Stored data entries:

☆ ☆ ☆ ☆ ☆ ☆ ☆

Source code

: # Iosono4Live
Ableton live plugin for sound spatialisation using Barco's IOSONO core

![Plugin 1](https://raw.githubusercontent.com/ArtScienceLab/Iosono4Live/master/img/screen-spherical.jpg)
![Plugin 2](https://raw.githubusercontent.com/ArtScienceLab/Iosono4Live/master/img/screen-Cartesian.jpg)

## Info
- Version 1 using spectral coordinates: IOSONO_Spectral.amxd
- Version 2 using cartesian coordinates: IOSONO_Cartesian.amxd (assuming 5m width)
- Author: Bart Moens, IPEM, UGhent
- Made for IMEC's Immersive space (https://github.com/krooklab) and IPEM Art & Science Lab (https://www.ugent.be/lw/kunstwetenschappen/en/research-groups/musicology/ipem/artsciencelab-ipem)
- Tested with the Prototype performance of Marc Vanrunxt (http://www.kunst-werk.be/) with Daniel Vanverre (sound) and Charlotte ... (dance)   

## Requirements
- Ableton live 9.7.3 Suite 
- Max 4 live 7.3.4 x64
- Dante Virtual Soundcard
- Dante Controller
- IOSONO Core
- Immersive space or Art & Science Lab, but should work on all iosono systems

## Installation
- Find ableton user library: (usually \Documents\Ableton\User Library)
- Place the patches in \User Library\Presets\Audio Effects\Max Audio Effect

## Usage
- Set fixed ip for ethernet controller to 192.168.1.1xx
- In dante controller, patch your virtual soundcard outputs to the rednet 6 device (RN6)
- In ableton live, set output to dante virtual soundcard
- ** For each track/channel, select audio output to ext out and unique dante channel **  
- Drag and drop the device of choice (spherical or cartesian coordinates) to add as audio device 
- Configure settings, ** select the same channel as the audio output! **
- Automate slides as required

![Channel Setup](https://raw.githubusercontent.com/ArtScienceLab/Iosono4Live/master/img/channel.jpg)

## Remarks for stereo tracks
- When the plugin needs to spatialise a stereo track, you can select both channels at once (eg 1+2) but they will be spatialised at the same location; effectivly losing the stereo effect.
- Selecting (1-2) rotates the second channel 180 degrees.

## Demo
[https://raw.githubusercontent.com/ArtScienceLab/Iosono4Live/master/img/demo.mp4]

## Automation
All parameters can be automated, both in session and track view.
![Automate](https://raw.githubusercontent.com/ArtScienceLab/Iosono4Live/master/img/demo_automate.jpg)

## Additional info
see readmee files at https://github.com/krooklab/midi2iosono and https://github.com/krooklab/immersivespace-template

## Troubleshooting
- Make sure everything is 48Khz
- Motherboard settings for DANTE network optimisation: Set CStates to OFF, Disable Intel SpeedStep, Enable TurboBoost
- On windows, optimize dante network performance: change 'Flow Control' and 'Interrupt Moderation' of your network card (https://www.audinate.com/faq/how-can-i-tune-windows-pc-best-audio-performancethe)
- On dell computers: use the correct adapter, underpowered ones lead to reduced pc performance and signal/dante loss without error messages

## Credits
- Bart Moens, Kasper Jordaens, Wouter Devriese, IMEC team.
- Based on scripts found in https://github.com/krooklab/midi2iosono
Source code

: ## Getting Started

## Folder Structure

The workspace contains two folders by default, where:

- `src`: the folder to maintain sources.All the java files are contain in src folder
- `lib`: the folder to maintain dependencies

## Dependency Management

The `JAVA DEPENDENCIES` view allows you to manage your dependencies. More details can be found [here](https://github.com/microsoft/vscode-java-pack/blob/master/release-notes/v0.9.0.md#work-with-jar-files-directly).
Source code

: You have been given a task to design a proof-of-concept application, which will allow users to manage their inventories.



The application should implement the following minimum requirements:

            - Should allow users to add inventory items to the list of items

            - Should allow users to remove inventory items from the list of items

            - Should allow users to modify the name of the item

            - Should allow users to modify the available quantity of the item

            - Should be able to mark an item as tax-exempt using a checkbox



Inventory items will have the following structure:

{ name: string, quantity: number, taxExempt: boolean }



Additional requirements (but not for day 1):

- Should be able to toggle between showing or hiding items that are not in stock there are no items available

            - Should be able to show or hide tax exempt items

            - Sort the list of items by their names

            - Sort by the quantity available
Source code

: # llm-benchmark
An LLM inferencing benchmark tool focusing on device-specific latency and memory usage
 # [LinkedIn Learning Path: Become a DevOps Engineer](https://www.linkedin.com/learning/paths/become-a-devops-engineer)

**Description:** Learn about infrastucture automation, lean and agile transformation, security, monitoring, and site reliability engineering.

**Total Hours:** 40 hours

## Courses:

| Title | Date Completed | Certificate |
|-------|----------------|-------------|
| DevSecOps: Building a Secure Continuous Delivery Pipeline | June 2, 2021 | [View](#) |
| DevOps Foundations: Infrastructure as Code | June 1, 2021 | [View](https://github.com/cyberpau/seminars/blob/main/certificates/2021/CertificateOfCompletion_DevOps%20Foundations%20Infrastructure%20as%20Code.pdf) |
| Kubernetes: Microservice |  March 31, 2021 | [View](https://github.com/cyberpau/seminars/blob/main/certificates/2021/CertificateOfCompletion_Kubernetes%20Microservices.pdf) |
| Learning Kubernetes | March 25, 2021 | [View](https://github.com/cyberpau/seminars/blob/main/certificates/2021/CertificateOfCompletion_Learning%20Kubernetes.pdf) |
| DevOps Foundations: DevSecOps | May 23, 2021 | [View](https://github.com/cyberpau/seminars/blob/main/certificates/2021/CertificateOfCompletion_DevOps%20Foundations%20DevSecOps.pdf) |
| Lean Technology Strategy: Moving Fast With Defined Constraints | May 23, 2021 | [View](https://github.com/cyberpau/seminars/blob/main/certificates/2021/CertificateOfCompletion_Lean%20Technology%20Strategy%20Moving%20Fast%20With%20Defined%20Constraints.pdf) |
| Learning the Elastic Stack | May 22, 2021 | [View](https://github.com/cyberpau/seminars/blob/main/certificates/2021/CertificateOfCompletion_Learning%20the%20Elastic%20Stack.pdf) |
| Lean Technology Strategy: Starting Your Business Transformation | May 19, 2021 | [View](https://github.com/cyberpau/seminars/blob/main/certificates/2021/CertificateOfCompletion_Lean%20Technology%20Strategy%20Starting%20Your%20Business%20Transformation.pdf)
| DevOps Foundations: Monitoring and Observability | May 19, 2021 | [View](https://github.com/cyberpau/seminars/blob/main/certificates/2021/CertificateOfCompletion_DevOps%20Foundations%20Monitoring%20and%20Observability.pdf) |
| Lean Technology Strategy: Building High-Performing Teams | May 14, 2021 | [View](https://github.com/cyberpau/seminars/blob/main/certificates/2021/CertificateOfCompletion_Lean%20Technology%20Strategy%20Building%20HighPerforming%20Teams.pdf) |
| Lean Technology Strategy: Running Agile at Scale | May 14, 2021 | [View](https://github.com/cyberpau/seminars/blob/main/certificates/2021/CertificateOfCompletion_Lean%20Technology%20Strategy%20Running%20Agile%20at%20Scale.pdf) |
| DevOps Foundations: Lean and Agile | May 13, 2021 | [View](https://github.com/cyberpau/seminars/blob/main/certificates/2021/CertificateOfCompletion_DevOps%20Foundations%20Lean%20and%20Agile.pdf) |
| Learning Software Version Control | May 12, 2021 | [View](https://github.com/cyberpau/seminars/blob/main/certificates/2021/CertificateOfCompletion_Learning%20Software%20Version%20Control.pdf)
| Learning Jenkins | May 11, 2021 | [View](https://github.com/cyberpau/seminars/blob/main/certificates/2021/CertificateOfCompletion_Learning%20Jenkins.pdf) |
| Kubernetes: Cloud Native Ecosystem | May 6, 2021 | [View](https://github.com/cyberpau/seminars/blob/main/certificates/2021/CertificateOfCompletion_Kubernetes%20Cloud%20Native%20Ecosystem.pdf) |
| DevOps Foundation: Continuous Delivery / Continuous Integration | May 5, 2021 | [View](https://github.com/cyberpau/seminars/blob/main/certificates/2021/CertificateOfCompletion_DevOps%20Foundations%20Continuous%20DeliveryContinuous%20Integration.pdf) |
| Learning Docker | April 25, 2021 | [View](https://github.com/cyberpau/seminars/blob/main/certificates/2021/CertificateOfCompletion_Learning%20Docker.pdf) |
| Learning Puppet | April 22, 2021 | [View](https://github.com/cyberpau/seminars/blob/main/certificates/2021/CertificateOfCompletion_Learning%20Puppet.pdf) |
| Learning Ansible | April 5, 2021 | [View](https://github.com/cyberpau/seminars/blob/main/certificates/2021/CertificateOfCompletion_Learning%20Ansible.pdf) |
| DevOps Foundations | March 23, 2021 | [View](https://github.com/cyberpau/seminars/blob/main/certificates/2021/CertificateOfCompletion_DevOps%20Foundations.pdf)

☆ ☆ ☆ ☆ ☆ ☆ ☆

**WHAT NEEDS TO BE DONE:** Quote, word for word, every line from the top of the entries through the line that holds "- ** For each".

**RESPONSE BOX:**
Source code

: # Iosono4Live
Ableton live plugin for sound spatialisation using Barco's IOSONO core

![Plugin 1](https://raw.githubusercontent.com/ArtScienceLab/Iosono4Live/master/img/screen-spherical.jpg)
![Plugin 2](https://raw.githubusercontent.com/ArtScienceLab/Iosono4Live/master/img/screen-Cartesian.jpg)

## Info
- Version 1 using spectral coordinates: IOSONO_Spectral.amxd
- Version 2 using cartesian coordinates: IOSONO_Cartesian.amxd (assuming 5m width)
- Author: Bart Moens, IPEM, UGhent
- Made for IMEC's Immersive space (https://github.com/krooklab) and IPEM Art & Science Lab (https://www.ugent.be/lw/kunstwetenschappen/en/research-groups/musicology/ipem/artsciencelab-ipem)
- Tested with the Prototype performance of Marc Vanrunxt (http://www.kunst-werk.be/) with Daniel Vanverre (sound) and Charlotte ... (dance)   

## Requirements
- Ableton live 9.7.3 Suite 
- Max 4 live 7.3.4 x64
- Dante Virtual Soundcard
- Dante Controller
- IOSONO Core
- Immersive space or Art & Science Lab, but should work on all iosono systems

## Installation
- Find ableton user library: (usually \Documents\Ableton\User Library)
- Place the patches in \User Library\Presets\Audio Effects\Max Audio Effect

## Usage
- Set fixed ip for ethernet controller to 192.168.1.1xx
- In dante controller, patch your virtual soundcard outputs to the rednet 6 device (RN6)
- In ableton live, set output to dante virtual soundcard
- ** For each track/channel, select audio output to ext out and unique dante channel **  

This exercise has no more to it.